As we’ll see, different implementations yield highly different performance in some operations. The decision on which concrete data structure to use as a list is also coupled with the language design itself. I’ll compare lists in two languages: Elixir and Go.

Lists in Go (slices)

Let’s implement a simple benchmark function:

package list_fun

import (
	"fmt"
	"math/rand/v2"
	"testing"
)

func createList(length int) []int {
	list := make([]int, 0)
	for i := 0; i < length; i++ {
		list = append(list, i)
	}
	return list
}

func BenchmarkSlice(b *testing.B) {
	lengths := []int{10_000, 100_000, 1_000_000}
	for _, length := range lengths {
		list := createList(length)
		idx := rand.Perm(length)[:100]
		b.Run(fmt.Sprintf("random access %d", length), func(b *testing.B) {
			var _ int
			for _, i := range idx {
				_ = list[i]
			}
		})
		list = createList(length)
		b.Run(fmt.Sprintf("iterate %d", length), func(b *testing.B) {
			var _ int
			for i := 0; i < len(list); i++ {
				_ = list[i]
			}
		})
		list = createList(length)
		b.Run(fmt.Sprintf("iterate reverse %d", length), func(b *testing.B) {
			var _ int
			for i := len(list) - 1; i >= 0; i-- {
				_ = list[i]
			}
		})
		list = createList(length)
		b.Run(fmt.Sprintf("append %d", length), func(b *testing.B) {
			for i := 0; i < 100; i++ {
				list = append(list, i)
			}
		})
		list = createList(length)
		b.Run(fmt.Sprintf("prepend %d", length), func(b *testing.B) {
			for i := 0; i < 100; i++ {
				list = append([]int{i}, list...)
			}
		})
	}
}

The benchmark did not run in an isolated environment (e.g., a server with the least possible amount of running processes), so numbers should be taken with a grain of salt. These are the results:

                                 │ benchmark.log  │
                                 │     sec/op     │
Slice/random_access_10000-16       0.01805n ± 39%
Slice/iterate_10000-16              0.2885n ±  2%
Slice/iterate_reverse_10000-16      0.2545n ± 22%
Slice/append_10000-16              0.02655n ± 25%
Slice/prepend_10000-16               84.29n ± 26%
Slice/random_access_100000-16      0.01700n ± 71%
Slice/iterate_100000-16              3.048n ± 25%
Slice/iterate_reverse_100000-16      2.432n ± 29%
Slice/append_100000-16             0.02505n ± 24%
Slice/prepend_100000-16              740.1n ± 22%
Slice/random_access_1000000-16     0.02105n ± 24%
Slice/iterate_1000000-16             26.45n ± 23%
Slice/iterate_reverse_1000000-16     22.20n ±  6%
Slice/append_1000000-16            0.02905n ± 21%
Slice/prepend_1000000-16             9.463µ ± 11%

A refresher on time complexity

The time complexity of an algorithm or data structure operation refers to how the time it takes to execute such task scales as the input size grows. Typically, the worse-case time complexity is considered.

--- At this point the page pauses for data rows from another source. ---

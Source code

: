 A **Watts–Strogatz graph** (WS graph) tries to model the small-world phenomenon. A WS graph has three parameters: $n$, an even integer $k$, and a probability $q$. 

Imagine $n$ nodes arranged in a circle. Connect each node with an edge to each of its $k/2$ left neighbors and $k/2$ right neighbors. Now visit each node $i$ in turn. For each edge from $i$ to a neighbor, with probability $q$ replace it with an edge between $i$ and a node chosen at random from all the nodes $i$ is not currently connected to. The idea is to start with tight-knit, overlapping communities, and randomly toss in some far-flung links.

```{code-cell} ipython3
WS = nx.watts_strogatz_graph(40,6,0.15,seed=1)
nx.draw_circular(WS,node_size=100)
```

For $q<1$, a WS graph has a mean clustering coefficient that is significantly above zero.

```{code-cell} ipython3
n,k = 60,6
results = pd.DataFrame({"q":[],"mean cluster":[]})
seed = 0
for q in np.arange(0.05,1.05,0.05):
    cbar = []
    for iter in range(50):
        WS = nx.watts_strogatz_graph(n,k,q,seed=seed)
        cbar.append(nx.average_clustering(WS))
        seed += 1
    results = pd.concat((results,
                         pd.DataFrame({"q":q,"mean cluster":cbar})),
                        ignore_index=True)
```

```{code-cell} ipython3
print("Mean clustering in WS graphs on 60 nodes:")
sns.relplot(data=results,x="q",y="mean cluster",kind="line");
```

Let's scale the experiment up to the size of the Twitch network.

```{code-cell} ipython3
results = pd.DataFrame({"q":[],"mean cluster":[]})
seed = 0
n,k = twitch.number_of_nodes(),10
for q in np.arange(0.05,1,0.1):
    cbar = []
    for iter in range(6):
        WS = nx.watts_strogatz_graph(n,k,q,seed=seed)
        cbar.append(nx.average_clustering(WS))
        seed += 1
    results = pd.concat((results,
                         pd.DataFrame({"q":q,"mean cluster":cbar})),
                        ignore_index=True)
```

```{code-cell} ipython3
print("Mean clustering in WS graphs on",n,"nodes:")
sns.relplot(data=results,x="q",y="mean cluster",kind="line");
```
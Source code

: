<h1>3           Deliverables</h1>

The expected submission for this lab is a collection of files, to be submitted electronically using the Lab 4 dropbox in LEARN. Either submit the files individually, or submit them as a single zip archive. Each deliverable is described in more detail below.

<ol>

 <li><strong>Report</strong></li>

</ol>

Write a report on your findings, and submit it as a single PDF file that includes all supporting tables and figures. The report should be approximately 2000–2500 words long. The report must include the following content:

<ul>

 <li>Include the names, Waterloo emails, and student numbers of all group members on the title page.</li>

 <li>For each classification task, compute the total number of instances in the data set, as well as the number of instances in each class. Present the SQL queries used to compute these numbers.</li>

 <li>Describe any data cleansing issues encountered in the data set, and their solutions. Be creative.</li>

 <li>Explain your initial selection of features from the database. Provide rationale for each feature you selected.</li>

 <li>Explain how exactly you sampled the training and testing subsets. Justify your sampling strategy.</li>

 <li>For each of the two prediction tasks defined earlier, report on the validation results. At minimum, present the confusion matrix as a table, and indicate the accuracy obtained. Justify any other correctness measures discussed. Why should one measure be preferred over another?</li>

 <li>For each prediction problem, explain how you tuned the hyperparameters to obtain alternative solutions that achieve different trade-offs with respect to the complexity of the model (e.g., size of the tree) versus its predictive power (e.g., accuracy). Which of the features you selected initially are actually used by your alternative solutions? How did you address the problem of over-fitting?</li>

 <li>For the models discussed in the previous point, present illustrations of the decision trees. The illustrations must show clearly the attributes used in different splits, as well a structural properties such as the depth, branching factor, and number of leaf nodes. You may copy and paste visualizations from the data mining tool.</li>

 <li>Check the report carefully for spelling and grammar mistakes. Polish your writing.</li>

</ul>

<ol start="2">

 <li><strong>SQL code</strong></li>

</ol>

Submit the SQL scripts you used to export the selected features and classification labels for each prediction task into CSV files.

This relationship is commonly expressed using big O notation. All constant factors are dropped. For instance, if the time a task takes doesn’t depend on input size at all, it has an O(1) or constant time complexity. If the time scales linearly with the input size, it has linear time complexity or O(N), where N is the input size.

Even though we drop all constant factors, they should not be forgotten. An O(1) algorithm can be slower than an O(N) one due to these constant factors. However, as input size grows, the O(N) algorithm will eventually become slower.

Time complexity is important to understand how well an algorithm scales. Some time complexities can result in prohibitively slow performance (such as O(N!), that’s N factorial). Here, we’ll use big O notation to grasp the strengths and weakness of each list implementation.

Back to Go slices

Iterating over the list scales roughly linearly with input size. Random access doesn’t scale with input size. This is because Go lists, called slices, are implemented as pointers to arrays. Since arrays are stored in contiguous memory block, we can infer the exact memory location of all elements. Moreover, arrays may store pointers to values, allowing the program to follow these pointers and read the values. As a result, random access doesn’t depend on the size of the array, making it O(1) and quite fast.

However, prepending an element to the list is different. Since arrays have fixed sizes, it’s not possible to prepend or append values without copying the entire array. This means that each prepend operation runs in O(N) time, where N is the size of the array.

But why is appending at least one order of magnitude faster than prepending? Then answer lies in Go’s slice implementation using dynamic arrays. As the documentation explains, the slice consists of a pointer to an array, the length of the array and the capacity. The drawing below illustrates how Go slices work under the hood:

Illustration of Go slices

When there’s no capacity left, the append function creates a new array with spare capacity, that is, with some empty values at the right end. This allows it to simply set the appended value in memory and increase the slice length. Therefore, most append operations happen in O(1) time, occasionally requiring a new array creation in O(N) time.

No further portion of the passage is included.